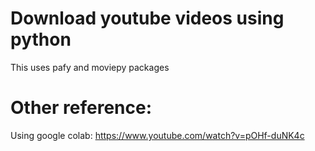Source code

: # Download youtube videos using python

This uses pafy and moviepy packages

# Other reference:

Using google colab: https://www.youtube.com/watch?v=pOHf-duNK4c
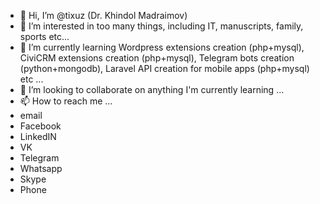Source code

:- 👋 Hi, I’m @tixuz (Dr. Khindol Madraimov)
- 👀 I’m interested in too many things, including IT, manuscripts, family, sports etc...
- 🌱 I’m currently learning Wordpress extensions creation (php+mysql), CiviCRM extensions creation (php+mysql), Telegram bots creation (python+mongodb), Laravel API creation for mobile apps (php+mysql) etc ...
- 💞️ I’m looking to collaborate on anything I'm currently learning ...
- 📫 How to reach me ...
- email
- Facebook
- LinkedIN
- VK
- Telegram
- Whatsapp
- Skype
- Phone

<!---
tixuz/tixuz is a ✨ special ✨ repository because its `README.md` (this file) appears on your GitHub profile.
You can click the Preview link to take a look at your changes.
--->
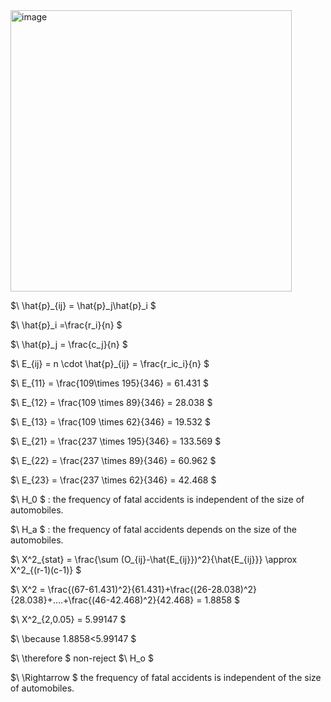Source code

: <img width="450" alt="image" src="https://github.com/user-attachments/assets/db50527b-689c-4fe7-b0a1-96a23be39c74" />

$\ \hat{p}_{ij} = \hat{p}_j\hat{p}_i \$

$\ \hat{p}_i =\frac{r_i}{n} \$

$\ \hat{p}_j = \frac{c_j}{n} \$

$\ E_{ij} = n \cdot \hat{p}_{ij} = \frac{r_ic_i}{n} \$

$\ E_{11} = \frac{109\times 195}{346} = 61.431 \$

$\ E_{12} = \frac{109 \times 89}{346} = 28.038 \$

$\ E_{13} = \frac{109 \times 62}{346} = 19.532 \$

$\ E_{21} = \frac{237 \times 195}{346} = 133.569 \$

$\ E_{22} = \frac{237 \times 89}{346} = 60.962 \$

$\ E_{23} = \frac{237 \times 62}{346} = 42.468 \$

$\ H_0 \$
: the frequency of fatal accidents is independent of the size of automobiles.

$\ H_a \$
: the frequency of fatal accidents depends on the size of the automobiles.

$\ X^2_{stat} = \frac{\sum (O_{ij}-\hat{E_{ij}})^2}{\hat{E_{ij}}} \approx X^2_{(r-1)(c-1)} \$

$\ X^2 = \frac{(67-61.431)^2}{61.431}+\frac{(26-28.038)^2}{28.038}+....+\frac{(46-42.468)^2}{42.468} = 1.8858 \$

$\ X^2_{2,0.05} = 5.99147 \$

$\ \because 1.8858<5.99147 \$

$\ \therefore \$
non-reject
$\ H_o \$

$\ \Rightarrow \$
the frequency of fatal accidents is independent of the size of automobiles.
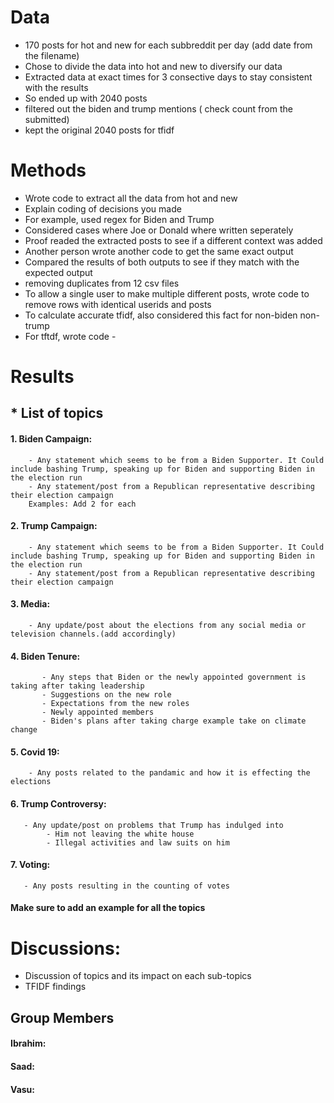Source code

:  # Data 
- 170 posts for hot and new for each subbreddit per day (add date from the filename)
- Chose to divide the data into hot and new to diversify our data
- Extracted data at exact times for 3 consective days to stay consistent with the results
- So ended up with 2040 posts
- filtered out the biden and trump mentions ( check count from the submitted)
- kept the original 2040 posts for tfidf


# Methods
- Wrote code to extract all the data from hot and new
- Explain coding of decisions you made
- For example, used regex for Biden and Trump
- Considered cases where Joe or Donald where written seperately
- Proof readed the extracted posts to see if a different context was added
- Another person wrote another code to get the same exact output
- Compared the results of both outputs to see if they match with the expected output
- removing duplicates from 12 csv files 
- To allow a single user to make multiple different posts, wrote code to remove rows with identical userids and posts
- To calculate accurate tfidf, also considered this fact for non-biden non-trump
- For tftdf, wrote code - 

# Results
## * List of topics 
#### 1. Biden Campaign:
        - Any statement which seems to be from a Biden Supporter. It Could include bashing Trump, speaking up for Biden and supporting Biden in the election run
        - Any statement/post from a Republican representative describing their election campaign
        Examples: Add 2 for each
#### 2. Trump Campaign:
        - Any statement which seems to be from a Biden Supporter. It Could include bashing Trump, speaking up for Biden and supporting Biden in the election run
        - Any statement/post from a Republican representative describing their election campaign
#### 3. Media:
        - Any update/post about the elections from any social media or television channels.(add accordingly) 
#### 4. Biden Tenure:
           - Any steps that Biden or the newly appointed government is taking after taking leadership
           - Suggestions on the new role
           - Expectations from the new roles
           - Newly appointed members 
           - Biden's plans after taking charge example take on climate change
#### 5. Covid 19:
        - Any posts related to the pandamic and how it is effecting the elections
#### 6. Trump Controversy:
       - Any update/post on problems that Trump has indulged into
            - Him not leaving the white house
            - Illegal activities and law suits on him
#### 7. Voting:
       - Any posts resulting in the counting of votes
       
#### Make sure to add an example for all the topics
# Discussions:

- Discussion of topics and its impact on each sub-topics
- TFIDF findings

## Group Members
#### Ibrahim:
#### Saad:
#### Vasu: 

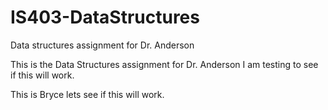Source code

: # IS403-DataStructures
Data structures assignment for Dr. Anderson

This is the Data Structures assignment for Dr. Anderson
I am testing to see if this will work.


This is Bryce lets see if this will work.
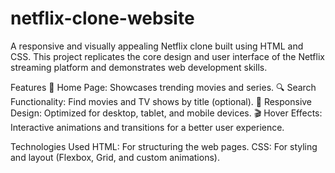 # netflix-clone-website
A responsive and visually appealing Netflix clone built using HTML and CSS. This project replicates the core design and user interface of the Netflix streaming platform and demonstrates web development skills.

Features
🎥 Home Page: Showcases trending movies and series.
🔍 Search Functionality: Find movies and TV shows by title (optional).
🎨 Responsive Design: Optimized for desktop, tablet, and mobile devices.
🎬 Hover Effects: Interactive animations and transitions for a better user experience.

Technologies Used
HTML: For structuring the web pages.
CSS: For styling and layout (Flexbox, Grid, and custom animations).

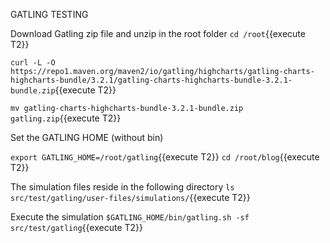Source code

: 

GATLING TESTING

Download Gatling zip file and unzip in the root folder
`cd /root`{{execute T2}}

`curl -L -O https://repo1.maven.org/maven2/io/gatling/highcharts/gatling-charts-highcharts-bundle/3.2.1/gatling-charts-highcharts-bundle-3.2.1-bundle.zip`{{execute T2}}

`mv gatling-charts-highcharts-bundle-3.2.1-bundle.zip gatling.zip`{{execute T2}}

Set the GATLING HOME (without bin)

`export GATLING_HOME=/root/gatling`{{execute T2}}
`cd /root/blog`{{execute T2}}

The simulation files reside in the following directory
`ls src/test/gatling/user-files/simulations/`{{execute T2}}

Execute the simulation
`$GATLING_HOME/bin/gatling.sh -sf src/test/gatling`{{execute T2}}
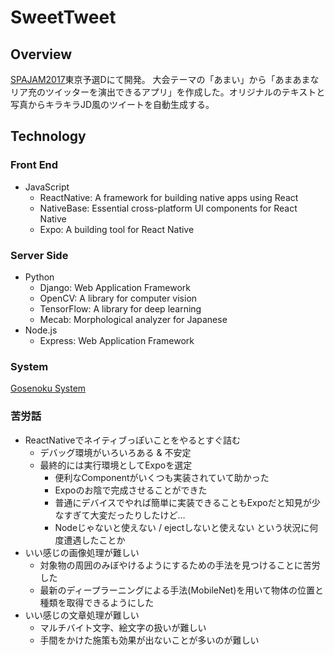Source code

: # SweetTweet

## Overview

[SPAJAM2017](http://spajam.jp/)東京予選Dにて開発。
大会テーマの「あまい」から「あまあまなリア充のツイッターを演出できるアプリ」を作成した。オリジナルのテキストと写真からキラキラJD風のツイートを自動生成する。

## Technology

### Front End

- JavaScript
	- ReactNative: A framework for building native apps using React
	- NativeBase: Essential cross-platform UI components for React Native
	- Expo: A building tool for React Native

### Server Side

- Python
	- Django: Web Application Framework
	- OpenCV: A library for computer vision
	- TensorFlow: A library for deep learning
	- Mecab: Morphological analyzer for Japanese
- Node.js
	- Express: Web Application Framework

### System

[Gosenoku System](./images/gosenoku-system.png)

### 苦労話

- ReactNativeでネイティブっぽいことをやるとすぐ詰む
	- デバッグ環境がいろいろある & 不安定
	- 最終的には実行環境としてExpoを選定
		- 便利なComponentがいくつも実装されていて助かった
		- Expoのお陰で完成させることができた
		- 普通にデバイスでやれば簡単に実装できることもExpoだと知見が少なすぎて大変だったりしたけど…
		- Nodeじゃないと使えない / ejectしないと使えない という状況に何度遭遇したことか
- いい感じの画像処理が難しい
	- 対象物の周囲のみぼやけるようにするための手法を見つけることに苦労した
	- 最新のディープラーニングによる手法(MobileNet)を用いて物体の位置と種類を取得できるようにした
- いい感じの文章処理が難しい
	- マルチバイト文字、絵文字の扱いが難しい
	- 手間をかけた施策も効果が出ないことが多いのが難しい
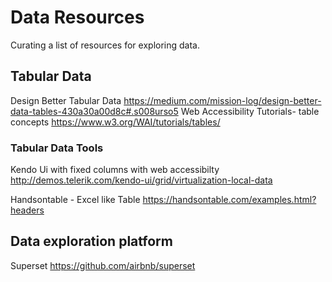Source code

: # Data Resources

Curating a list of resources for exploring data.

## Tabular Data
Design Better Tabular Data https://medium.com/mission-log/design-better-data-tables-430a30a00d8c#.s008urso5
Web Accessibility Tutorials- table concepts https://www.w3.org/WAI/tutorials/tables/

### Tabular Data Tools

Kendo Ui with fixed columns with web accessibilty http://demos.telerik.com/kendo-ui/grid/virtualization-local-data

Handsontable - Excel like Table https://handsontable.com/examples.html?headers

## Data exploration platform

Superset https://github.com/airbnb/superset
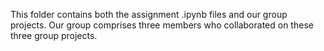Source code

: This folder contains both the assignment .ipynb files and our group projects. Our group comprises three members who collaborated on these three group projects.
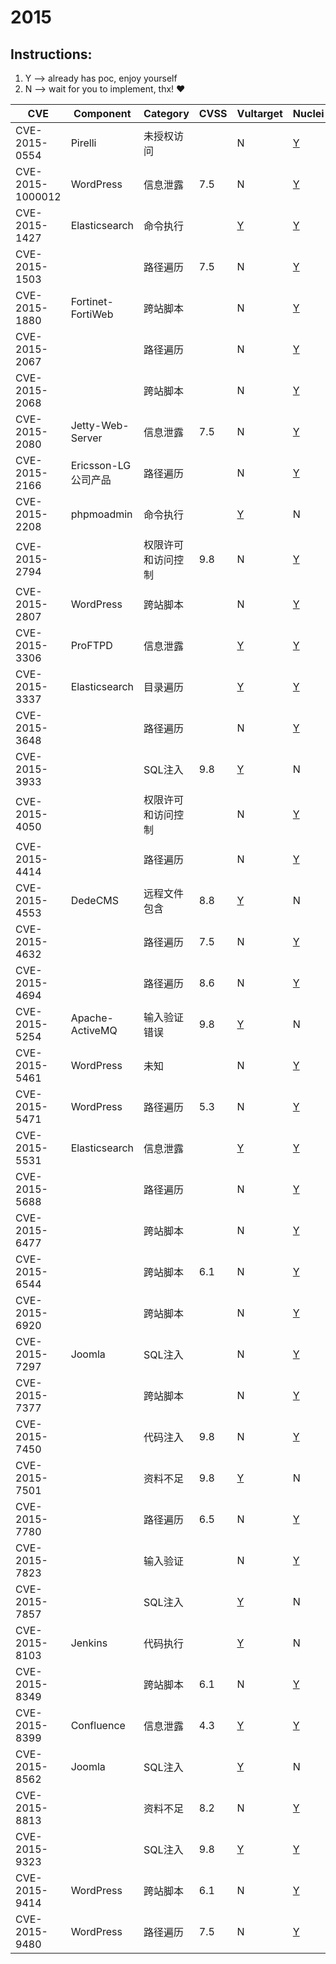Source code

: # 2015

## Instructions:

1. Y --> already has poc, enjoy yourself
2. N --> wait for you to implement, thx! :heart:

| CVE | Component | Category | CVSS | Vultarget | Nuclei | Xray | pocsuite2 | pocsuite3 | goby | others |
|-----|-----------|----------|------|-----------|--------|------|-----------|-----------|------|--------|
| CVE-2015-0554 | Pirelli | 未授权访问 |  | N | [Y](CVE-2015-0554/poc/nuclei/) | N | N | N | N | [Y](CVE-2015-0554/poc/others/) |
| CVE-2015-1000012 | WordPress | 信息泄露 | 7.5 | N | [Y](CVE-2015-1000012/poc/nuclei/) | N | N | N | N | N |
| CVE-2015-1427 | Elasticsearch | 命令执行 |  | [Y](CVE-2015-1427/vultarget/) | [Y](CVE-2015-1427/poc/nuclei/) | [Y](CVE-2015-1427/poc/xray/) | N | N | [Y](CVE-2015-1427/poc/goby/) | [Y](CVE-2015-1427/poc/others/) |
| CVE-2015-1503 |  | 路径遍历 | 7.5 | N | [Y](CVE-2015-1503/poc/nuclei/) | N | N | N | N | [Y](CVE-2015-1503/poc/others/) |
| CVE-2015-1880 | Fortinet-FortiWeb | 跨站脚本 |  | N | [Y](CVE-2015-1880/poc/nuclei/) | N | N | N | N | N |
| CVE-2015-2067 |  | 路径遍历 |  | N | [Y](CVE-2015-2067/poc/nuclei/) | N | N | N | N | [Y](CVE-2015-2067/poc/others/) |
| CVE-2015-2068 |  | 跨站脚本 |  | N | [Y](CVE-2015-2068/poc/nuclei/) | N | N | N | N | [Y](CVE-2015-2068/poc/others/) |
| CVE-2015-2080 | Jetty-Web-Server | 信息泄露 | 7.5 | N | [Y](CVE-2015-2080/poc/nuclei/) | N | N | N | N | [Y](CVE-2015-2080/poc/others/) |
| CVE-2015-2166 | Ericsson-LG公司产品 | 路径遍历 |  | N | [Y](CVE-2015-2166/poc/nuclei/) | N | N | N | N | [Y](CVE-2015-2166/poc/others/) |
| CVE-2015-2208 | phpmoadmin | 命令执行 |  | [Y](CVE-2015-2208/vultarget/) | N | N | N | N | N | [Y](CVE-2015-2208/poc/others/) |
| CVE-2015-2794 |  | 权限许可和访问控制 | 9.8 | N | [Y](CVE-2015-2794/poc/nuclei/) | N | N | N | N | [Y](CVE-2015-2794/poc/others/) |
| CVE-2015-2807 | WordPress | 跨站脚本 |  | N | [Y](CVE-2015-2807/poc/nuclei/) | N | N | N | N | N |
| CVE-2015-3306 | ProFTPD | 信息泄露 |  | [Y](CVE-2015-3306/vultarget/) | [Y](CVE-2015-3306/poc/nuclei/) | N | N | N | N | [Y](CVE-2015-3306/poc/others/) |
| CVE-2015-3337 | Elasticsearch | 目录遍历 |  | [Y](CVE-2015-3337/vultarget/) | [Y](CVE-2015-3337/poc/nuclei/) | [Y](CVE-2015-3337/poc/xray/) | N | N | N | [Y](CVE-2015-3337/poc/others/) |
| CVE-2015-3648 |  | 路径遍历 |  | N | [Y](CVE-2015-3648/poc/nuclei/) | N | N | N | N | N |
| CVE-2015-3933 |  | SQL注入 | 9.8 | [Y](CVE-2015-3933/vultarget/) | N | N | N | N | N | [Y](CVE-2015-3933/poc/others/) |
| CVE-2015-4050 |  | 权限许可和访问控制 |  | N | [Y](CVE-2015-4050/poc/nuclei/) | N | N | N | N | N |
| CVE-2015-4414 |  | 路径遍历 |  | N | [Y](CVE-2015-4414/poc/nuclei/) | N | N | N | N | [Y](CVE-2015-4414/poc/others/) |
| CVE-2015-4553 | DedeCMS | 远程文件包含 | 8.8 | [Y](CVE-2015-4553/vultarget/) | N | N | N | N | N | [Y](CVE-2015-4553/poc/others/) |
| CVE-2015-4632 |  | 路径遍历 | 7.5 | N | [Y](CVE-2015-4632/poc/nuclei/) | N | N | N | N | [Y](CVE-2015-4632/poc/others/) |
| CVE-2015-4694 |  | 路径遍历 | 8.6 | N | [Y](CVE-2015-4694/poc/nuclei/) | N | N | N | N | N |
| CVE-2015-5254 | Apache-ActiveMQ | 输入验证错误 | 9.8 | [Y](CVE-2015-5254/vultarget/) | N | N | N | N | N | [Y](CVE-2015-5254/poc/others/) |
| CVE-2015-5461 | WordPress | 未知 |  | N | [Y](CVE-2015-5461/poc/nuclei/) | N | N | N | N | N |
| CVE-2015-5471 | WordPress | 路径遍历 | 5.3 | N | [Y](CVE-2015-5471/poc/nuclei/) | N | N | N | N | [Y](CVE-2015-5471/poc/others/) |
| CVE-2015-5531 | Elasticsearch | 信息泄露 |  | [Y](CVE-2015-5531/vultarget/) | [Y](CVE-2015-5531/poc/nuclei/) | [Y](CVE-2015-5531/poc/xray/) | N | N | N | [Y](CVE-2015-5531/poc/others/) |
| CVE-2015-5688 |  | 路径遍历 |  | N | [Y](CVE-2015-5688/poc/nuclei/) | N | N | N | N | N |
| CVE-2015-6477 |  | 跨站脚本 |  | N | [Y](CVE-2015-6477/poc/nuclei/) | N | N | N | N | N |
| CVE-2015-6544 |  | 跨站脚本 | 6.1 | N | [Y](CVE-2015-6544/poc/nuclei/) | N | N | N | N | N |
| CVE-2015-6920 |  | 跨站脚本 |  | N | [Y](CVE-2015-6920/poc/nuclei/) | N | N | N | N | N |
| CVE-2015-7297 | Joomla | SQL注入 |  | N | [Y](CVE-2015-7297/poc/nuclei/) | [Y](CVE-2015-7297/poc/xray/) | N | N | N | [Y](CVE-2015-7297/poc/others/) |
| CVE-2015-7377 |  | 跨站脚本 |  | N | [Y](CVE-2015-7377/poc/nuclei/) | N | N | N | N | N |
| CVE-2015-7450 |  | 代码注入 | 9.8 | N | [Y](CVE-2015-7450/poc/nuclei/) | N | N | N | N | [Y](CVE-2015-7450/poc/others/) |
| CVE-2015-7501 |  | 资料不足 | 9.8 | [Y](CVE-2015-7501/vultarget/) | N | N | N | N | N | [Y](CVE-2015-7501/poc/others/) |
| CVE-2015-7780 |  | 路径遍历 | 6.5 | N | [Y](CVE-2015-7780/poc/nuclei/) | N | N | N | N | N |
| CVE-2015-7823 |  | 输入验证 |  | N | [Y](CVE-2015-7823/poc/nuclei/) | N | N | N | N | N |
| CVE-2015-7857 |  | SQL注入 |  | [Y](CVE-2015-7857/vultarget/) | N | N | N | N | N | [Y](CVE-2015-7857/poc/others/) |
| CVE-2015-8103 | Jenkins | 代码执行  |  | [Y](CVE-2015-8103/vultarget/) | N | N | N | N | N | [Y](CVE-2015-8103/poc/others/) |
| CVE-2015-8349 |  | 跨站脚本 | 6.1 | N | [Y](CVE-2015-8349/poc/nuclei/) | N | N | N | N | N |
| CVE-2015-8399 | Confluence | 信息泄露 | 4.3 | [Y](CVE-2015-8399/vultarget/) | [Y](CVE-2015-8399/poc/nuclei/) | [Y](CVE-2015-8399/poc/xray/) | N | N | N | [Y](CVE-2015-8399/poc/others/) |
| CVE-2015-8562 | Joomla | SQL注入 |  | [Y](CVE-2015-8562/vultarget/) | N | N | N | N | N | [Y](CVE-2015-8562/poc/others/) |
| CVE-2015-8813 |  | 资料不足 | 8.2 | N | [Y](CVE-2015-8813/poc/nuclei/) | N | N | N | N | N |
| CVE-2015-9323 |  | SQL注入 | 9.8 | [Y](CVE-2015-9323/vultarget/) | [Y](CVE-2015-9323/poc/nuclei/) | N | N | N | N | N |
| CVE-2015-9414 | WordPress | 跨站脚本 | 6.1 | N | [Y](CVE-2015-9414/poc/nuclei/) | N | N | N | N | N |
| CVE-2015-9480 | WordPress | 路径遍历 | 7.5 | N | [Y](CVE-2015-9480/poc/nuclei/) | N | N | N | N | N |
· · · · ·
- **PROBLEM STATEMENT**:
Of the entries above, transcribe exactly those lines that fall between the line containing "- Suggestions on the new role" and the line containing "- Any posts resulting", together with those two lines.

- **RESPONSE TO THE EXERCISE**:
           - Suggestions on the new role
           - Expectations from the new roles
           - Newly appointed members 
           - Biden's plans after taking charge example take on climate change
#### 5. Covid 19:
        - Any posts related to the pandamic and how it is effecting the elections
#### 6. Trump Controversy:
       - Any update/post on problems that Trump has indulged into
            - Him not leaving the white house
            - Illegal activities and law suits on him
#### 7. Voting:
       - Any posts resulting in the counting of votes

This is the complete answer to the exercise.